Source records
────────────────
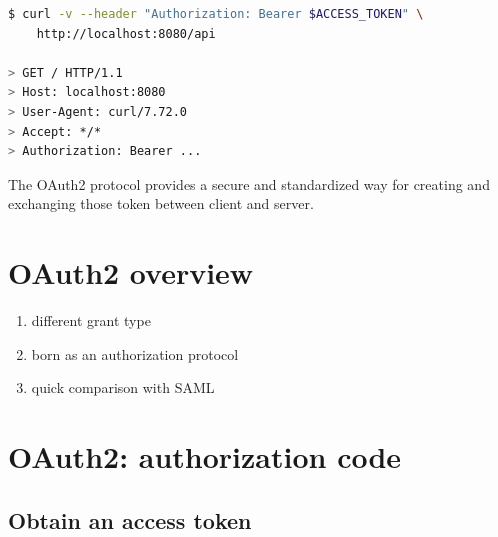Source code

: \documentclass[11pt]{style}
\begin{document}
\begin{lstlisting}[language=bash]
$ curl -v --header "Authorization: Bearer $ACCESS_TOKEN" \
    http://localhost:8080/api

> GET / HTTP/1.1
> Host: localhost:8080
> User-Agent: curl/7.72.0
> Accept: */*
> Authorization: Bearer ...
\end{lstlisting}

The OAuth2 protocol provides a secure and standardized way for creating and exchanging those token between client and server.


\section{OAuth2 overview}
\begin{enumerate}
    \item different grant type
    \item born as an authorization protocol
    \item quick comparison with SAML
\end{enumerate}
\section{OAuth2: authorization code}
\subsection{Obtain an access token}
\end{document}
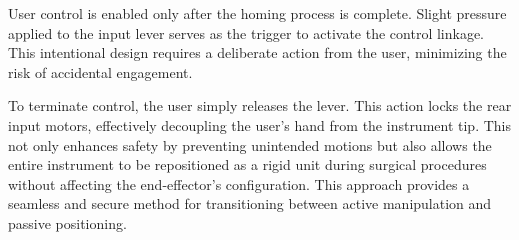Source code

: User control is enabled only after the homing process is complete. Slight pressure applied to the input lever serves as the trigger to activate the control linkage. This intentional design requires a deliberate action from the user, minimizing the risk of accidental engagement.

To terminate control, the user simply releases the lever. This action locks the rear input motors, effectively decoupling the user's hand from the instrument tip. This not only enhances safety by preventing unintended motions but also allows the entire instrument to be repositioned as a rigid unit during surgical procedures without affecting the end-effector's configuration. This approach provides a seamless and secure method for transitioning between active manipulation and passive positioning.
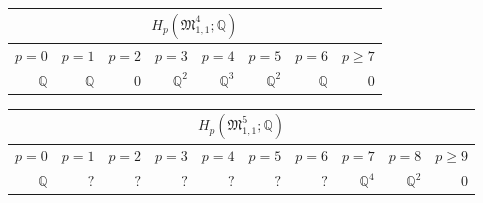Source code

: \begin{center}
    \vspace{2.5ex}
    
    \begin{tabular}{|r|r|r|r|r|r|r|r|}
        \hline
        \multicolumn{8}{|c|}{$H_p( \mathfrak{M}_{1,1}^4; \mathbb Q )$} \\ \hline
        $p=0$&$p=1$&$p=2$&$p=3$&$p=4$&$p=5$&$p=6$&$p\ge7$\\ \hline \hline
        $\mathbb Q$&$\mathbb Q$&$0$&$\mathbb Q^2$&$\mathbb Q^3$&$\mathbb Q^2$&$\mathbb Q$&$0$\\ \hline
    \end{tabular}
    
    \vspace{2.5ex}
    
    \begin{tabular}{|r|r|r|r|r|r|r|r|r|r|}
        \hline
        \multicolumn{10}{|c|}{$H_p( \mathfrak{M}_{1,1}^5; \mathbb Q )$} \\ \hline
        $p=0$&$p=1$&$p=2$&$p=3$&$p=4$&$p=5$&$p=6$&$p=7$&$p=8$&$p\ge9$\\ \hline \hline
        $\mathbb Q$&$?$&$?$&$?$&$?$&$?$&$?$&$\mathbb Q^4$&$\mathbb Q^2$&$0$\\ \hline
    \end{tabular}
\end{center}

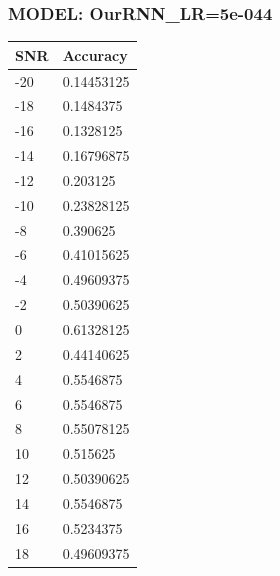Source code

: \documentclass[12pt,a4paper]{article}
\begin{document}
    \subsubsection{MODEL: OurRNN_LR=5e-044}
    \begin{table}[!ht]
    \raggedright
    \begin{tabular}{|l|l|}
    \hline
        SNR & Accuracy \\ \hline
        -20 & 0.14453125 \\ \hline
        -18 & 0.1484375 \\ \hline
        -16 & 0.1328125 \\ \hline
        -14 & 0.16796875 \\ \hline
        -12 & 0.203125 \\ \hline
        -10 & 0.23828125 \\ \hline
        -8 & 0.390625 \\ \hline
        -6 & 0.41015625 \\ \hline
        -4 & 0.49609375 \\ \hline
        -2 & 0.50390625 \\ \hline
        0 & 0.61328125 \\ \hline
        2 & 0.44140625 \\ \hline
        4 & 0.5546875 \\ \hline
        6 & 0.5546875 \\ \hline
        8 & 0.55078125 \\ \hline
        10 & 0.515625 \\ \hline
        12 & 0.50390625 \\ \hline
        14 & 0.5546875 \\ \hline
        16 & 0.5234375 \\ \hline
        18 & 0.49609375 \\ \hline
    \end{tabular}
\end{table}
    \newpage
\end{document}
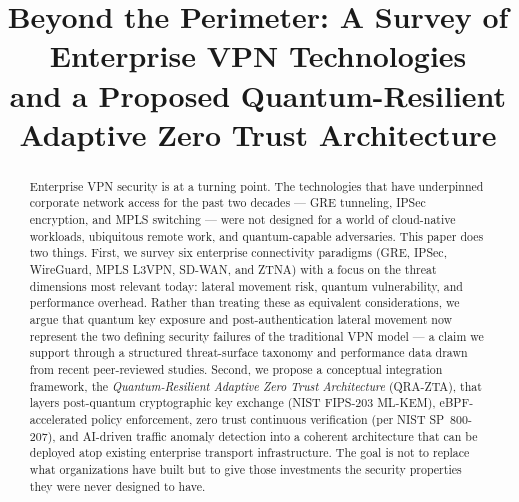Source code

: \documentclass[conference]{IEEEtran}
\begin{document}
\title{Beyond the Perimeter: A Survey of Enterprise VPN Technologies\\
and a Proposed Quantum-Resilient Adaptive Zero Trust Architecture}

\author{
    \and
    \and
}

\maketitle

\begin{abstract}
Enterprise VPN security is at a turning point. The technologies
that have underpinned corporate network access for the past two
decades --- GRE tunneling, IPSec encryption, and MPLS switching
--- were not designed for a world of cloud-native workloads,
ubiquitous remote work, and quantum-capable adversaries. This
paper does two things. First, we survey six enterprise
connectivity paradigms (GRE, IPSec, WireGuard, MPLS L3VPN,
SD-WAN, and ZTNA) with a focus on the threat dimensions most
relevant today: lateral movement risk, quantum vulnerability,
and performance overhead. Rather than treating these as
equivalent considerations, we argue that quantum key exposure
and post-authentication lateral movement now represent the two
defining security failures of the traditional VPN model --- a
claim we support through a structured threat-surface taxonomy
and performance data drawn from recent peer-reviewed studies.
Second, we propose a conceptual integration framework, the
\textit{Quantum-Resilient Adaptive Zero Trust Architecture}
(QRA-ZTA), that layers post-quantum cryptographic key exchange
(NIST FIPS-203 ML-KEM), eBPF-accelerated policy enforcement,
zero trust continuous verification (per NIST SP~800-207), and
AI-driven traffic anomaly detection into a coherent architecture
that can be deployed atop existing enterprise transport
infrastructure. The goal is not to replace what organizations
have built but to give those investments the security properties
they were never designed to have.
\end{abstract}
\end{document}
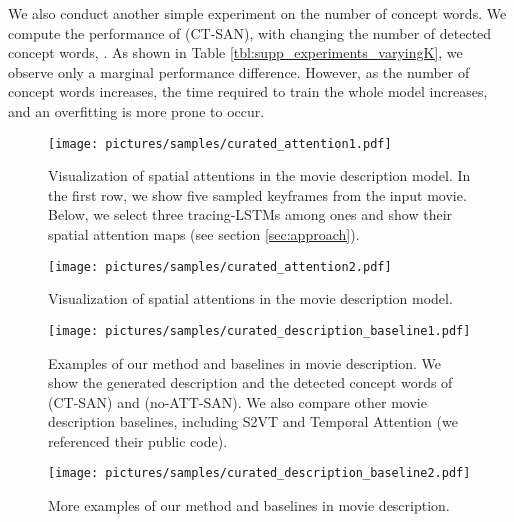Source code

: \documentclass[10pt,twocolumn,letterpaper]{article}
\theoremstyle{nonumberplain}
\begin{document}
We also conduct another simple experiment on the number of concept words.
We compute the performance of (CT-SAN), with changing the number of detected concept words, .
As shown in Table \ref{tbl:supp_experiments_varyingK},
we observe only a marginal performance difference.
However, as the number of concept words increases,
the time required to train the whole model increases,
and an overfitting is more prone to occur.




\begin{figure*}[p]
\centering
\texttt{[image: pictures/samples/curated\_attention1.pdf]}
\vspace{10pt}
\caption{Visualization of spatial attentions in the movie description model.
    In the first row, we show five sampled keyframes from the input movie.
    Below, we select three tracing-LSTMs among  ones and show their spatial attention maps  (see section \ref{sec:approach}).
}
\label{fig:example_attention1}
\vspace{-5pt}
\end{figure*}

\begin{figure*}[p]
\centering
\texttt{[image: pictures/samples/curated\_attention2.pdf]}
\vspace{10pt}
\caption{Visualization of spatial attentions in the movie description model.
}
\label{fig:example_attention2}
\vspace{-5pt}
\end{figure*}




\begin{figure*}[p]
\centering
\texttt{[image: pictures/samples/curated\_description\_baseline1.pdf]}
\caption{Examples of our method and baselines in movie description.
    We show the generated description and the detected concept words of (CT-SAN) and (no-ATT-SAN).
    We also compare other movie description baselines, including
    S2VT \cite{venugopalan-iccv-2015} and Temporal Attention \cite{yao-iccv-2015} (we referenced their public code).
}
\label{fig:example_baseline1}
\vspace{-5pt}
\end{figure*}

\begin{figure*}[p]
\centering
\texttt{[image: pictures/samples/curated\_description\_baseline2.pdf]}
\caption{More examples of our method and baselines in movie description.
}
\label{fig:example_baseline2}
\vspace{-5pt}
\end{figure*}
\end{document}
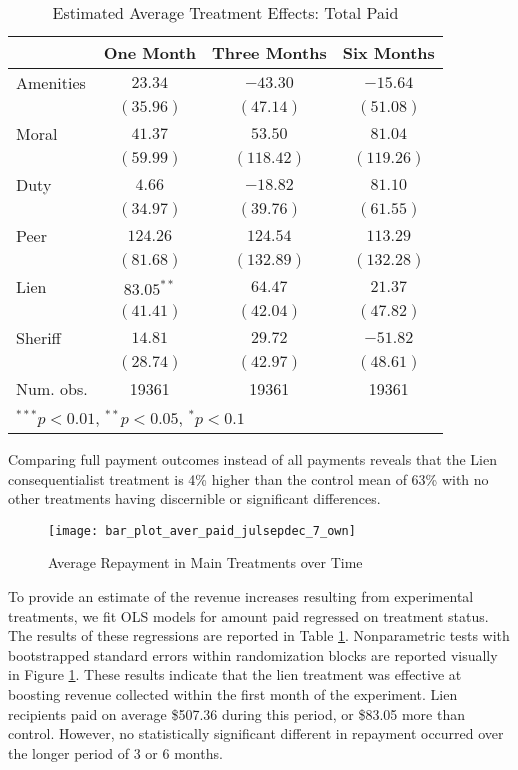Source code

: \documentclass[12pt,titlepage]{article}
\begin{document}
\begin{table}[htbp]
\caption{Estimated Average Treatment Effects: Total Paid}
\begin{center}
\begin{tabular}{l c c c }
\hline
          & One Month & Three Months & Six Months \\
\hline
Amenities & $23.34$      & $-43.30$   & $-15.64$   \\
          & $(35.96)$    & $(47.14)$  & $(51.08)$  \\
Moral     & $41.37$      & $53.50$    & $81.04$    \\
          & $(59.99)$    & $(118.42)$ & $(119.26)$ \\
Duty      & $4.66$       & $-18.82$   & $81.10$    \\
          & $(34.97)$    & $(39.76)$  & $(61.55)$  \\
Peer      & $124.26$     & $124.54$   & $113.29$   \\
          & $(81.68)$    & $(132.89)$ & $(132.28)$ \\
Lien      & $83.05^{**}$ & $64.47$    & $21.37$    \\
          & $(41.41)$    & $(42.04)$  & $(47.82)$  \\
Sheriff   & $14.81$      & $29.72$    & $-51.82$   \\
          & $(28.74)$    & $(42.97)$  & $(48.61)$  \\
\hline
Num. obs. & 19361        & 19361      & 19361      \\
\hline
\multicolumn{4}{l}{\scriptsize{$^{***}p<0.01$, $^{**}p<0.05$, $^*p<0.1$}}
\end{tabular}
\label{tbl:reg7_tp}
\end{center}
\end{table}

Comparing full payment 
outcomes instead of all payments reveals that the Lien consequentialist 
treatment is 4\% higher than the control mean of 63\% with no other 
treatments having discernible or significant differences.

\begin{figure}[htpb]
\begin{center}
\caption{Average Repayment in Main Treatments over Time}
\label{fig:tp_time_7_own}
\bigskip
\texttt{[image: bar\_plot\_aver\_paid\_julsepdec\_7\_own]}
\end{center}
\end{figure}


To provide an estimate of the revenue increases resulting from experimental 
treatments, we fit OLS models for amount paid regressed on treatment status.
The results of these regressions are reported in 
Table \ref{tbl:reg7_tp}. Nonparametric tests with bootstrapped standard errors within 
randomization blocks are reported visually in Figure \ref{fig:tp_time_7_own}. 
These results indicate that the lien treatment was effective at boosting 
revenue collected within the first month of the experiment. Lien recipients 
paid on average \$507.36 during this period, or \$83.05 more than control. However, no statistically 
significant different in repayment occurred over the longer period of 3 or 6 months.
\end{document}
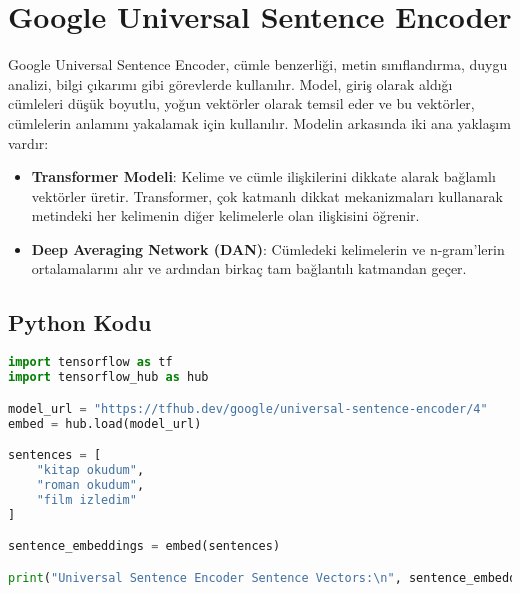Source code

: \section{Google Universal Sentence Encoder}

Google Universal Sentence Encoder, cümle benzerliği, metin sınıflandırma, duygu analizi, bilgi çıkarımı gibi görevlerde kullanılır. Model, giriş olarak aldığı cümleleri düşük boyutlu, yoğun vektörler olarak temsil eder ve bu vektörler, cümlelerin anlamını yakalamak için kullanılır. Modelin arkasında iki ana yaklaşım vardır:

\begin{itemize}
    \item \textbf{Transformer Modeli}: Kelime ve cümle ilişkilerini dikkate alarak bağlamlı vektörler üretir. Transformer, çok katmanlı dikkat mekanizmaları kullanarak metindeki her kelimenin diğer kelimelerle olan ilişkisini öğrenir.
    \item \textbf{Deep Averaging Network (DAN)}: Cümledeki kelimelerin ve n-gram'lerin ortalamalarını alır ve ardından birkaç tam bağlantılı katmandan geçer.
\end{itemize}

\subsection{Python Kodu}

\begin{lstlisting}[language=Python]
import tensorflow as tf
import tensorflow_hub as hub

model_url = "https://tfhub.dev/google/universal-sentence-encoder/4"
embed = hub.load(model_url)

sentences = [
    "kitap okudum",
    "roman okudum",
    "film izledim"
]

sentence_embeddings = embed(sentences)

print("Universal Sentence Encoder Sentence Vectors:\n", sentence_embeddings.numpy())
\end{lstlisting}

\newpage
────────────────
What to produce:
Of all the entries above, retype exactly the lines from the line with "--- were not" to the line with "relevant today: lateral", both included, and no others.

Result of the exercise:
--- were not designed for a world of cloud-native workloads,
ubiquitous remote work, and quantum-capable adversaries. This
paper does two things. First, we survey six enterprise
connectivity paradigms (GRE, IPSec, WireGuard, MPLS L3VPN,
SD-WAN, and ZTNA) with a focus on the threat dimensions most
relevant today: lateral movement risk, quantum vulnerability,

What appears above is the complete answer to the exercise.